• WHAT THE EXERCISE ASKS: The full set of records must be printed exactly as given.

• EXTRACTED DATA:
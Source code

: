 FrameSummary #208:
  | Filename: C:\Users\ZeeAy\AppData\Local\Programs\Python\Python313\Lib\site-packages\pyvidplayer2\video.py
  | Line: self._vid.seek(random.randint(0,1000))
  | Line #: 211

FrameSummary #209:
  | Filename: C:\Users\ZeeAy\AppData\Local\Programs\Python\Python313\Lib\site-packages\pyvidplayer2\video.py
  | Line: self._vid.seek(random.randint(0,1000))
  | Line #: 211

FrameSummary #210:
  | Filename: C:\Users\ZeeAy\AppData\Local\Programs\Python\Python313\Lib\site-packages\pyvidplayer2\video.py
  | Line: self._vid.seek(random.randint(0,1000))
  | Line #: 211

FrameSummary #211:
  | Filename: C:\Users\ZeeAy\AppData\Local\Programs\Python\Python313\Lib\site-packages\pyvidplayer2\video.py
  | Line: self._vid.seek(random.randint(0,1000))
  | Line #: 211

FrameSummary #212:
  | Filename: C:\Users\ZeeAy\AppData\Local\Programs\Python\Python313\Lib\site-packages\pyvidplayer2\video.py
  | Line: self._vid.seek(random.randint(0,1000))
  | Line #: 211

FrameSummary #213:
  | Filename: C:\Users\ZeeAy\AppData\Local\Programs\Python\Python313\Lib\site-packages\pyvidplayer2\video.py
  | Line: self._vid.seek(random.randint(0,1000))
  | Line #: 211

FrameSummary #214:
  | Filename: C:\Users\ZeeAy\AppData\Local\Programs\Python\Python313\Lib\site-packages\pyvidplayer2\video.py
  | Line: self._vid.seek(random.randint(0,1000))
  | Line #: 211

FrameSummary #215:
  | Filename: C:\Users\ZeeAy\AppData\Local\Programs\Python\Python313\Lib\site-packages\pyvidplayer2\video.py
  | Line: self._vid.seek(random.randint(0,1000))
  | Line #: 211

• REPLY TO THE EXERCISE:
Source code

: FrameSummary #208:
  | Filename: C:\Users\ZeeAy\AppData\Local\Programs\Python\Python313\Lib\site-packages\pyvidplayer2\video.py
  | Line: self._vid.seek(random.randint(0,1000))
  | Line #: 211

FrameSummary #209:
  | Filename: C:\Users\ZeeAy\AppData\Local\Programs\Python\Python313\Lib\site-packages\pyvidplayer2\video.py
  | Line: self._vid.seek(random.randint(0,1000))
  | Line #: 211

FrameSummary #210:
  | Filename: C:\Users\ZeeAy\AppData\Local\Programs\Python\Python313\Lib\site-packages\pyvidplayer2\video.py
  | Line: self._vid.seek(random.randint(0,1000))
  | Line #: 211

FrameSummary #211:
  | Filename: C:\Users\ZeeAy\AppData\Local\Programs\Python\Python313\Lib\site-packages\pyvidplayer2\video.py
  | Line: self._vid.seek(random.randint(0,1000))
  | Line #: 211

FrameSummary #212:
  | Filename: C:\Users\ZeeAy\AppData\Local\Programs\Python\Python313\Lib\site-packages\pyvidplayer2\video.py
  | Line: self._vid.seek(random.randint(0,1000))
  | Line #: 211

FrameSummary #213:
  | Filename: C:\Users\ZeeAy\AppData\Local\Programs\Python\Python313\Lib\site-packages\pyvidplayer2\video.py
  | Line: self._vid.seek(random.randint(0,1000))
  | Line #: 211

FrameSummary #214:
  | Filename: C:\Users\ZeeAy\AppData\Local\Programs\Python\Python313\Lib\site-packages\pyvidplayer2\video.py
  | Line: self._vid.seek(random.randint(0,1000))
  | Line #: 211

FrameSummary #215:
  | Filename: C:\Users\ZeeAy\AppData\Local\Programs\Python\Python313\Lib\site-packages\pyvidplayer2\video.py
  | Line: self._vid.seek(random.randint(0,1000))
  | Line #: 211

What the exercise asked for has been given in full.